Сейчас он мне напоминает Ивана до всего этого. Мужчину, которого я думала, что знаю. Того, в кого я почти влюбилась.
Разве я сейчас не влюбилась в эту версию его?
Я отбрасываю эту мысль, встаю, чтобы пойти и взять батончик мюсли и бутылку воды из кучи наших припасов на столе. В тот момент, когда мои ноги касаются пола, и я полностью выпрямляюсь, я издаю стон боли, сжимая зубы от глубокой боли в костях.
Иван вскакивает в мгновение ока, так быстро, что я даже не заметила, как он подошел ко мне. Я слишком сосредоточена на том, как чертовски плохо я себя чувствую.
— Шарлотта? — Его голос напряженный, панический. — С тобой все в порядке?
— Да, — выдавливаю я слово, с трудом сглатывая, пытаясь заставить себя двигаться. — Мне просто очень, очень чертовски больно. Я занималась пилатесом с Сарой, и мне еще никогда не было так больно.
Иван издает резкий, удивленный смех, но все, что я чувствую, — это внезапная пустота в груди, новый вид боли в дополнение к физической. Потому что больше не будет занятий пилатесом с Сарой, или сидения в сауне после, или стонов от боли вместе, когда мы используем пенные ролики, чтобы проработать оставшиеся изгибы. Передо мной только неизвестное, пустое будущее.
Найду ли я другую Сару? Еще одну подругу, с которой можно тренироваться? Кого-то еще, с кем я разделю свои дни, с кем я буду счастлива познакомиться, кто сделает меня счастливой, не жалея ни о чем? Еще одну Джаз для счастливых часов? Еще одну Зои, с которой можно ходить по магазинам? Эта мысль кажется предательством, и горячие слезы выступают из моих глаз, словно из ниоткуда, тяжесть давит на мою грудь.

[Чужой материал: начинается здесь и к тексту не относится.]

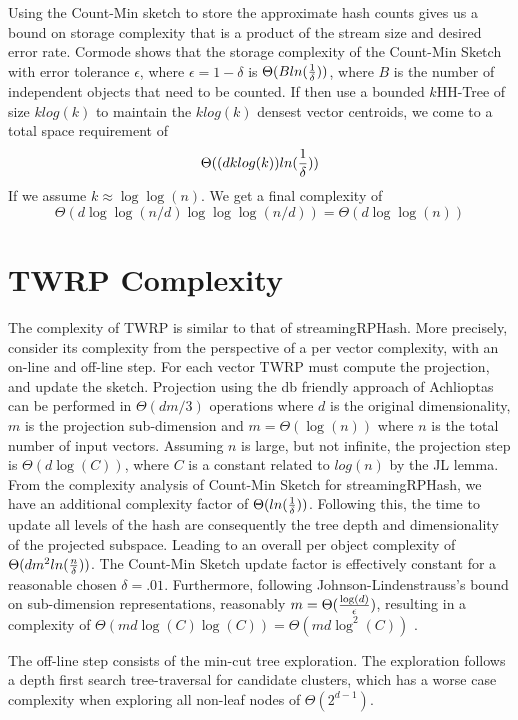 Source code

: Using the Count-Min sketch to store the approximate hash counts gives us a bound on storage
complexity that is a product of the stream size and desired error rate.  
Cormode \cite{cormode2} shows that the storage complexity of the Count-Min Sketch with error tolerance
$\epsilon$, where $\epsilon = 1-\delta$ is $\Theta( B ln({{1}\over{\delta}}))$, where $B$ is the number of
independent objects that need to be counted.
If then use a bounded $k$HH-Tree of size $klog(k)$ to maintain the $klog(k)$ densest
vector centroids, we come to a total space requirement of 
$$\Theta((d k log(k))ln({{1}\over{\delta}}))$$
If we assume $k\approx \log\log(n)$. We get a final complexity of
$$\Theta(d \log\log(n/d) \log\log\log(n/d)) =\Theta(d\log\log(n)) $$
 
\section{TWRP Complexity}
The complexity of \textsf{TWRP} is similar to that of \textsf{streamingRPHash}.  More precisely, consider its
complexity from the perspective of a per vector complexity, with an on-line and off-line step.  For
each vector \textsf{TWRP}  must compute the projection, and update the sketch.  Projection using the db
friendly approach of Achlioptas \cite{Achlioptas01} can be performed in $\Theta(dm/3)$ operations
where $d$ is the original dimensionality, $m$ is the projection sub-dimension and
$m=\Theta(\log(n))$ where $n$ is the total number of input vectors.  Assuming $n$ is large, but not
infinite, the projection step is $\Theta(d\log(C))$, where $C$ is a constant related to $log(n)$ by the JL 
lemma.  From the complexity analysis of Count-Min Sketch for \textsf{streamingRPHash}, we have an additional 
complexity factor of $\Theta(ln({{1}\over{\delta}}))$.  Following this, the time to update all levels of the hash are
consequently the tree depth and dimensionality of the projected subspace.  Leading to an overall per
object complexity of $\Theta( d m^2 ln({{n}\over{\delta}}) )$.  The Count-Min Sketch update factor
is effectively constant for a reasonable chosen $\delta=.01$.  Furthermore, following
Johnson-Lindenstrauss's bound on sub-dimension representations, reasonably $m =
\Theta({{\log(d)}\over {\epsilon}}) $, resulting in a complexity of $\Theta(
m d\log(C)\log(C))=\Theta(m d \log^2(C))$ .

The off-line step consists of the min-cut tree exploration.  The exploration follows a depth first
search tree-traversal for candidate clusters, which has a worse case complexity when exploring all
non-leaf nodes of $\Theta( 2^{d-1})$.

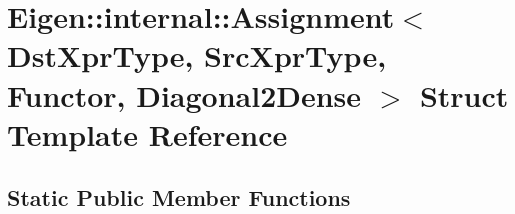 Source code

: \hypertarget{struct_eigen_1_1internal_1_1_assignment_3_01_dst_xpr_type_00_01_src_xpr_type_00_01_functor_00_01_diagonal2_dense_01_4}{}\section{Eigen\+:\+:internal\+:\+:Assignment$<$ Dst\+Xpr\+Type, Src\+Xpr\+Type, Functor, Diagonal2\+Dense $>$ Struct Template Reference}
\label{struct_eigen_1_1internal_1_1_assignment_3_01_dst_xpr_type_00_01_src_xpr_type_00_01_functor_00_01_diagonal2_dense_01_4}
\subsection*{Static Public Member Functions}

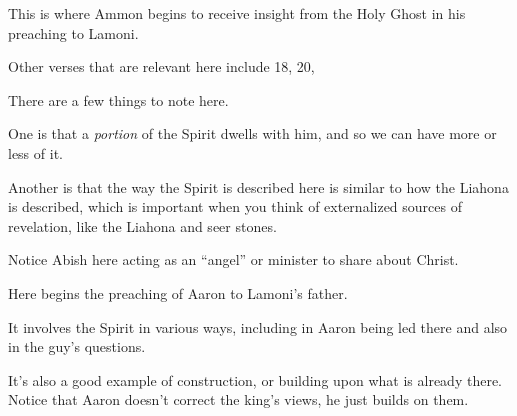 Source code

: \begin{compactdesc}
\begin{compactitem}
				\end{compactitem}
			\item[{\hyperref[ALMA-18-16]{Alma 18:16}}] \phantom{.}
				\begin{compactitem}
					\item This is where Ammon begins to receive insight from the Holy Ghost in his preaching to Lamoni.
					\item Other verses that are relevant here include 18, 20,
				\end{compactitem}
			\item[{\hyperref[ALMA-18-35]{Alma 18:35}}] \phantom{.}
				\begin{compactitem}
					\item There are a few things to note here. 
					\item One is that a \textit{portion} of the Spirit dwells with him, and so we can have more or less of it. 
					\item Another is that the way the Spirit is described here is similar to how the Liahona is described, which is important when you think of externalized sources of revelation, like the Liahona and seer stones.
				\end{compactitem}
			\item[{\hyperref[ALMA-19-6]{Alma 19:6}}]
			\item[{\hyperref[ALMA-19-16]{Alma 19:16--17}}] \phantom{.}
				\begin{compactitem}
					\item Notice Abish here acting as an ``angel'' or minister to share about Christ.
				\end{compactitem}
			\item[{\hyperref[ALMA-20-4]{Alma 20:4--6}}]
			\item[{\hyperref[ALMA-21-16]{Alma 21:16--17}}]
			\item[{\hyperref[ALMA-22]{Alma 22}}] \phantom{.}
				\begin{compactitem}
					\item Here begins the preaching of Aaron to Lamoni's father.
					\item It involves the Spirit in various ways, including in Aaron being led there and also in the guy's questions.
					\item It's also a good example of construction, or building upon what is already there. Notice that Aaron doesn't correct the king's views, he just builds on them.
				\end{compactitem}
			\item[{\hyperref[ALMA-23-6]{Alma 23:6}}]

\end{compactdesc}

— Эй. — Голос Ивана пронизан беспокойством, и он тянется ко мне, но я не хочу ничего из этого сейчас. Я прохожу мимо него, скованно ковыляя к столу, хватаю батончик мюсли с шоколадной крошкой и сердито откручиваю крышку бутылки с водой.
Я бы отдала все за горячий душ прямо сейчас. Мои мышцы кажутся мне одной большой судорогой, а голова болит. Иван выглядит ненамного лучше, его лоб покрыт синяками вокруг пореза, и я уверена, что синяки, разбросанные по его туловищу, ярко-багровые. Я вижу те, что на моих предплечьях, царапины на моей правой руке все еще открытые и кричащие.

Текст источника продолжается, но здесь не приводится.